Tuesday, December 13, 2011

Climate Change

THE Kyoto Protocol of 1997, linked to the United Nations Framework Convention on Climate Change, promised much but failed to deliver because of the intransigence of leading polluters such as the United States and, initially, Australia. Now it is said that a `landmark agreement` on climate change was reached on Sunday at a UN-sponsored conference in Durban, South Africa. While this paper welcomes a concurrence which possibly suggests a significant step forward, there is little room for outright jubilation. As leading environmentalists point out, there are far too many loopholes in the `Durban Platform` to ensure a uniform regulatory policy. Participating countries have pledged to abide by their commitments to carbon emissions but the level of cuts they announce remains, quite arbitrarily it should be said, up to their own choosing. On the face of it this does not seem equitable, especially for developing countries that account for a minute fraction of global warming but have to pay the heaviest costs in the face of erratic weather in Asia andAfrica.
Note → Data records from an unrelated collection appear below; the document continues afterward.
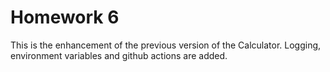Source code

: # Homework 6

This is the enhancement of the previous version of the Calculator. Logging, environment variables and github actions are added.
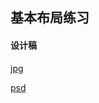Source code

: ## 基本布局练习

#### 设计稿

[jpg](https://share.weiyun.com/5Q3oT0F)

[psd](https://share.weiyun.com/5rbfcpx)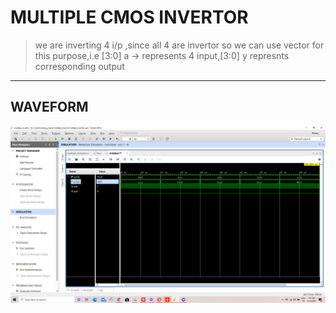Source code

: # MULTIPLE CMOS INVERTOR
  >we are inverting 4 i/p ,since all 4 are invertor so we can use vector for this purpose,i.e [3:0] a -> represents 4 input,[3:0] y represnts corresponding output
  ---
  
 ## WAVEFORM
 
 ![waveform](/waveform.png)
Two, any `voluntary` reductions in emissions have been given a huge breather with a lengthy 2020 cut-off point.

The time to act is now and words alone will not do.

All stakeholders need to evolve a consensus that puts global environmental security before personal interests.

No corner of the earth, be it Southeast Asia, Pakistan or North and South America, has been spared in recent years from the torments of climate change. The poorest of the poor are hardest hit and will continue to suffer as long as business continues as usual. Glaciers and the polar caps are melting, and regions across the world are seeing alarming patterns of unusual droughts and flooding. But it need not be all doom and gloom. One of the major positives coming out of the Durban Platform is the pledge that a governing body will be set up to distribute `tens of billions of dollars` to poor countries in the fight against climate change.

How it all pans out remains to be seen but it is hoped that the world`s leading powers will take the sensible route.